MATERIAL FOR THIS EXERCISE >>
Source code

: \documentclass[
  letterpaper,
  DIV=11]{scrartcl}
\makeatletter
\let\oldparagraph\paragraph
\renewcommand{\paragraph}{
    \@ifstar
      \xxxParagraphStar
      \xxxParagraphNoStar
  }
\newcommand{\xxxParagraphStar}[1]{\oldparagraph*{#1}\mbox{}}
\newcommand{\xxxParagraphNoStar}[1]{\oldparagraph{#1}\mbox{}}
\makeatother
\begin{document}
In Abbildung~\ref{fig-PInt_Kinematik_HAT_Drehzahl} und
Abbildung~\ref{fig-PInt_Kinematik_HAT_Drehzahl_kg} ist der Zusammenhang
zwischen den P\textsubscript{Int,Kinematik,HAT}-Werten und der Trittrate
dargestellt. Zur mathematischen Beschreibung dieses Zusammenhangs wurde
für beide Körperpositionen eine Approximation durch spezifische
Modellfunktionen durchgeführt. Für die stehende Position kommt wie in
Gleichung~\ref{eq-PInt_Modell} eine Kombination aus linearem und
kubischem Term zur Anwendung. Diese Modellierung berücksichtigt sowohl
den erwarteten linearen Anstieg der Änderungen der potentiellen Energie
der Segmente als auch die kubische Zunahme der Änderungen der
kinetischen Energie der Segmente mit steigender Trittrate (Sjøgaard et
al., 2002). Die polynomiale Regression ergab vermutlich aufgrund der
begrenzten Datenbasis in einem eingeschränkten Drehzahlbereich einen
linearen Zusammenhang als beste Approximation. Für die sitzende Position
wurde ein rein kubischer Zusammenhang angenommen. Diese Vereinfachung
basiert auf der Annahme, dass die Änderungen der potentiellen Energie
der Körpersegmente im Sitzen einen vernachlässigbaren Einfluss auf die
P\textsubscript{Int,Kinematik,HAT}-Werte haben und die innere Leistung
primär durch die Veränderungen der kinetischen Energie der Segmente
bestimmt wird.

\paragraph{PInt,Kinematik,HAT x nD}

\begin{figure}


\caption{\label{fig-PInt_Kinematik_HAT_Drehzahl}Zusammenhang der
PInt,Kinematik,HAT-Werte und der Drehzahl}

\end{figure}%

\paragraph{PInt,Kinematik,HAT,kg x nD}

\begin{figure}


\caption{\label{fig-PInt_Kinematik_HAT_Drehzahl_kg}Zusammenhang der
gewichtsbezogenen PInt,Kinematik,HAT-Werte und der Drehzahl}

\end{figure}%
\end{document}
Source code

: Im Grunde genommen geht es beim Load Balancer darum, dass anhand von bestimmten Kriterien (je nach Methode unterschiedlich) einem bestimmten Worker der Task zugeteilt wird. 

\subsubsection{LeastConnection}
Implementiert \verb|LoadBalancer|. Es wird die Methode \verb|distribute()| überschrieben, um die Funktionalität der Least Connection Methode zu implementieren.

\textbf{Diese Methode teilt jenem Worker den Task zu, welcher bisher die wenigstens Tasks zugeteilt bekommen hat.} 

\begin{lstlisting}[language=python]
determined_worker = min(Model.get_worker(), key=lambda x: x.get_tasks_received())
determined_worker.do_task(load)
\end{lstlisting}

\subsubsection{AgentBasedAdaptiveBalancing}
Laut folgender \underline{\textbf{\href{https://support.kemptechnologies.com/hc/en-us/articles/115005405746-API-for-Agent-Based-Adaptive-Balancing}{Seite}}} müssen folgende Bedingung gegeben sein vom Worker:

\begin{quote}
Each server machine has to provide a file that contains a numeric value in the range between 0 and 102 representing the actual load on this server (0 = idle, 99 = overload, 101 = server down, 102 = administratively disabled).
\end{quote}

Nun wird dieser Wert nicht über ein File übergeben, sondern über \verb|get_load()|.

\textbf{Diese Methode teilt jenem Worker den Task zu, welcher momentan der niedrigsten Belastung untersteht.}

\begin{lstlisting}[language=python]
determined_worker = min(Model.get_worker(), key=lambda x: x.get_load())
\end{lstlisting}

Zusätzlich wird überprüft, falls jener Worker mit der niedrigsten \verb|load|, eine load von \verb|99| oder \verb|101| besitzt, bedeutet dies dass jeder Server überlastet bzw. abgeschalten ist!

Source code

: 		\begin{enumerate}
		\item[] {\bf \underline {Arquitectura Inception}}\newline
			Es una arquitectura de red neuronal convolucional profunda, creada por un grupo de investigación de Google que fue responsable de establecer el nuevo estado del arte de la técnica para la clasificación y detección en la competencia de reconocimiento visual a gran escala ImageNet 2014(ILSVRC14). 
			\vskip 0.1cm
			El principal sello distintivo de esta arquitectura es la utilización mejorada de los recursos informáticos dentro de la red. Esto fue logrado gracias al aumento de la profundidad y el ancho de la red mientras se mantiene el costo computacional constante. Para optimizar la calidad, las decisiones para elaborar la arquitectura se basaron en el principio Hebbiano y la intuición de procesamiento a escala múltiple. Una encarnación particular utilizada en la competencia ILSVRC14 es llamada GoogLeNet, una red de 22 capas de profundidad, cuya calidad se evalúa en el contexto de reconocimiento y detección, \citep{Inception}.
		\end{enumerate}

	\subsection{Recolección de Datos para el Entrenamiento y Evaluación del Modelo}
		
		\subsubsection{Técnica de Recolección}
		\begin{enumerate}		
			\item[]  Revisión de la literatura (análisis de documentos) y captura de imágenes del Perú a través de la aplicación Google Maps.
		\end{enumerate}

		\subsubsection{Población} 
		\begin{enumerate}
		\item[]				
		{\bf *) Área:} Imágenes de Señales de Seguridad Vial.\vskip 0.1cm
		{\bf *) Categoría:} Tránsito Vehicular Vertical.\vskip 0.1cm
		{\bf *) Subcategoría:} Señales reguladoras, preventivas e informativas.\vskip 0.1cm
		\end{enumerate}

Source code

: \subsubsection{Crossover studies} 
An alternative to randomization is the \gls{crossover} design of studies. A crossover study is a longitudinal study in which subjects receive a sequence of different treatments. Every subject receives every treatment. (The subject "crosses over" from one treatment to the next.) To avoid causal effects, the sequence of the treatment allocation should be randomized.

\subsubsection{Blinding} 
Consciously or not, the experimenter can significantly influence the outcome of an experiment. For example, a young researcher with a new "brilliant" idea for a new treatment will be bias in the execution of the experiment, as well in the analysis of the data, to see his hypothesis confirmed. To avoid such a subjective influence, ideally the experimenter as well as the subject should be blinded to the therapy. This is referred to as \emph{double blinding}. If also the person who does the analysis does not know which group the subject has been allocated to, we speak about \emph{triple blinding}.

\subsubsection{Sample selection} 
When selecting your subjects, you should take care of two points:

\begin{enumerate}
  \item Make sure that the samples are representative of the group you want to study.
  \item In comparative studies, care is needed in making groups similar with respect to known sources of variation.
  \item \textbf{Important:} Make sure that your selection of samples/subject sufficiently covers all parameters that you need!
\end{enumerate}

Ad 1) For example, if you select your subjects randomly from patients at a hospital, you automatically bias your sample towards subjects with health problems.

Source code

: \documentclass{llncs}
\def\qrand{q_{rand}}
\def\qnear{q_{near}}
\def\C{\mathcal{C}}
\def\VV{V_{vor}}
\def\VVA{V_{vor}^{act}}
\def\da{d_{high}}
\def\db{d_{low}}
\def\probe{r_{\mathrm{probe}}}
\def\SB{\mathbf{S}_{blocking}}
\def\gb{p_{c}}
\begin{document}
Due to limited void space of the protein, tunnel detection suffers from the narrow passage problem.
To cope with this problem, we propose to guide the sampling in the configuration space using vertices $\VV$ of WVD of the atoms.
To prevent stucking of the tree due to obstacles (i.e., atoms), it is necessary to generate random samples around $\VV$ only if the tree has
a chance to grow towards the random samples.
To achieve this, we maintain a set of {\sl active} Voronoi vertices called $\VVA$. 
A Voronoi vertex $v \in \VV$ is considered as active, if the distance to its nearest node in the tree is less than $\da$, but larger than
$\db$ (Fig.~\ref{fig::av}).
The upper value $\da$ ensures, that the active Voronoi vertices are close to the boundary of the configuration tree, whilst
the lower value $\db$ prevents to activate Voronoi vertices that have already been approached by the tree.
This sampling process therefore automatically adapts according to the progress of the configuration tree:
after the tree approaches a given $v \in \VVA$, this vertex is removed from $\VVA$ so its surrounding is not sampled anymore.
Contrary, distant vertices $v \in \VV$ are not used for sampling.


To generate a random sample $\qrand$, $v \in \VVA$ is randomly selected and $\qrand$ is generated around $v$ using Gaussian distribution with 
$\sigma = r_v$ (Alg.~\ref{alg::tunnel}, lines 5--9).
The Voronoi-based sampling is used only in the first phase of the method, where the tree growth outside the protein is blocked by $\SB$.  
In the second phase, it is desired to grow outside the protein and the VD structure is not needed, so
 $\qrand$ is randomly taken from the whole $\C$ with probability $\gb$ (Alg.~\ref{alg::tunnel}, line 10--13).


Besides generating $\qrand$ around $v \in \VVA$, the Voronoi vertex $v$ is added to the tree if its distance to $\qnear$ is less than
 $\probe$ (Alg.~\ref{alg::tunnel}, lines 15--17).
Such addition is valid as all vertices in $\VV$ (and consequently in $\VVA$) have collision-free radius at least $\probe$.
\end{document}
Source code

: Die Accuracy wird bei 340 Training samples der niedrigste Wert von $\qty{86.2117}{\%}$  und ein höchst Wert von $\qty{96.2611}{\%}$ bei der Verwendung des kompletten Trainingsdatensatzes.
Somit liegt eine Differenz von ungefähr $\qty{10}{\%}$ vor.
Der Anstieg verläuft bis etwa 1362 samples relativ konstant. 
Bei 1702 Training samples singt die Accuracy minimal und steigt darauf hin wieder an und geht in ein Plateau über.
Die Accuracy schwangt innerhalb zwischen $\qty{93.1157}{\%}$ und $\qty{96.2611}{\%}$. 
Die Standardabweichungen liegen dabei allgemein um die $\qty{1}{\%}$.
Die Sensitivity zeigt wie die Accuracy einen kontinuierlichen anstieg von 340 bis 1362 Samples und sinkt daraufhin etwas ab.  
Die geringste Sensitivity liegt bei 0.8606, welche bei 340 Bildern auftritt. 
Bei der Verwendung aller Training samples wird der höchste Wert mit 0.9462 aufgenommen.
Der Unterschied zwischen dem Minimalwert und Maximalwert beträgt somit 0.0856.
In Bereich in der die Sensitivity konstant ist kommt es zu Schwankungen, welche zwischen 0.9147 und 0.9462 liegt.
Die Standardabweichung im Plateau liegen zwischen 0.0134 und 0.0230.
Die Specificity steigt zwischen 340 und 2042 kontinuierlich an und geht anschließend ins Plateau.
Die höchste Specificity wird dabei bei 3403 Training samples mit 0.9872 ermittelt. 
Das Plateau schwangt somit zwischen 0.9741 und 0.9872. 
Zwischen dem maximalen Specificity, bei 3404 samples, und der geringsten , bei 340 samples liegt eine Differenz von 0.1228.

ABOUT THIS TASK >> Out of the data above, set down the lines from the one with "der Körpersegmente im" to the one with "key=lambda x: x.get_tasks_received())", both included, exactly as written and with no additions.

OUTPUT >>
der Körpersegmente im Sitzen einen vernachlässigbaren Einfluss auf die
P\textsubscript{Int,Kinematik,HAT}-Werte haben und die innere Leistung
primär durch die Veränderungen der kinetischen Energie der Segmente
bestimmt wird.

\paragraph{PInt,Kinematik,HAT x nD}

\begin{figure}


\caption{\label{fig-PInt_Kinematik_HAT_Drehzahl}Zusammenhang der
PInt,Kinematik,HAT-Werte und der Drehzahl}

\end{figure}%

\paragraph{PInt,Kinematik,HAT,kg x nD}

\begin{figure}


\caption{\label{fig-PInt_Kinematik_HAT_Drehzahl_kg}Zusammenhang der
gewichtsbezogenen PInt,Kinematik,HAT-Werte und der Drehzahl}

\end{figure}%
\end{document}
Source code

: Im Grunde genommen geht es beim Load Balancer darum, dass anhand von bestimmten Kriterien (je nach Methode unterschiedlich) einem bestimmten Worker der Task zugeteilt wird. 

\subsubsection{LeastConnection}
Implementiert \verb|LoadBalancer|. Es wird die Methode \verb|distribute()| überschrieben, um die Funktionalität der Least Connection Methode zu implementieren.

\textbf{Diese Methode teilt jenem Worker den Task zu, welcher bisher die wenigstens Tasks zugeteilt bekommen hat.} 

\begin{lstlisting}[language=python]
determined_worker = min(Model.get_worker(), key=lambda x: x.get_tasks_received())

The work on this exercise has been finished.